Aurora students use technology to improve the lives of those with disabilities

Aurora students are developing new inventions to help the disabled in their community. They are designing items to make everyday tasks easier.

What we love about this is nearly every student has someone in their life that can benefit from their inventions, from grandparents to neighbors. The kids are so proud to be giving back in such a powerful way.

It is the little things, like a revamped zipper pull that is making life easier for the disabled in west suburban Aurora.

"I do know a family friend who lost complete mobility in his fingers, so he uses his wrists for basic tasks, so it was really nice to know that what I’m doing could potentially help him in the near future," said Shane Miller.

Miller is a senior at Aurora Central Catholic High School.
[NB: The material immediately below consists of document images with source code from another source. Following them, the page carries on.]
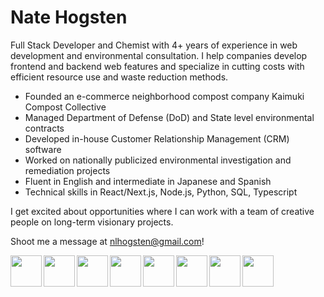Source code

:<h1>Nate Hogsten</h1>

Full Stack Developer and Chemist with 4+ years of experience in web development and environmental consultation. I help companies develop frontend and backend web features and specialize in cutting costs with efficient resource use and waste reduction methods.

- Founded an e-commerce neighborhood compost company Kaimuki Compost Collective
- Managed Department of Defense (DoD) and State level environmental contracts
- Developed in-house Customer Relationship Management (CRM) software
- Worked on nationally publicized environmental investigation and remediation projects
- Fluent in English and intermediate in Japanese and Spanish
- Technical skills in React/Next.js, Node.js, Python, SQL, Typescript

I get excited about opportunities where I can work with a team of creative people on long-term visionary projects.

Shoot me a message at nlhogsten@gmail.com!


<img align="left" width="50px" src="https://cdn.jsdelivr.net/gh/devicons/devicon@latest/icons/javascript/javascript-original.svg" />       
<img align="left" width="50px" src="https://cdn.jsdelivr.net/gh/devicons/devicon@latest/icons/typescript/typescript-original.svg" />      
<img align="left" width="50px" src="https://cdn.jsdelivr.net/gh/devicons/devicon@latest/icons/python/python-original-wordmark.svg" />      
<img align="left" width="50px" src="https://cdn.jsdelivr.net/gh/devicons/devicon@latest/icons/nextjs/nextjs-original.svg" />
<img align="left" width="50px" src="https://cdn.jsdelivr.net/gh/devicons/devicon@latest/icons/react/react-original-wordmark.svg" />
<img align="left" width="50px" src="https://cdn.jsdelivr.net/gh/devicons/devicon@latest/icons/html5/html5-original.svg" />
<img align="left" width="50px" src="https://cdn.jsdelivr.net/gh/devicons/devicon@latest/icons/tailwindcss/tailwindcss-original.svg" />
<img align="left" width="50px" src="https://cdn.jsdelivr.net/gh/devicons/devicon@latest/icons/css3/css3-original-wordmark.svg" />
Students there have engineered new tools using a computer program and 3D printers.

"To me, it was an engineering class. It was important for kids to see not so much what they do on a drawing, but what the final project is and how that can be applicable to the real world," said instructor and IT support Guy Herrmann.

Herrmann reached out to the Association for Individual Development in Aurora for a list of common problems facing disabled clients.

"One of the things we found is individuals especially when they lose mobility with their fingers, it's difficult to hold up a deck of cards, so we actually developed a piece that actually holds the cards for them," Herrmann said.


Other inventions include a wheelchair ramp, penholder and can opener.

"The goal of any assistive device is to make people more independent so the more items we have, the more we can offer to people to increase their independence, so that helps with their goal," said Assistive Technology Specialist Sue Hamlin.

"It's nice to know that I'm using my hard work, my energy and my time on something where I know that's for good and it's going to help other people," Miller said.

The materials are purchased by the school and donated to the association for individual development. The organization serves 90 Aurora residents with special needs.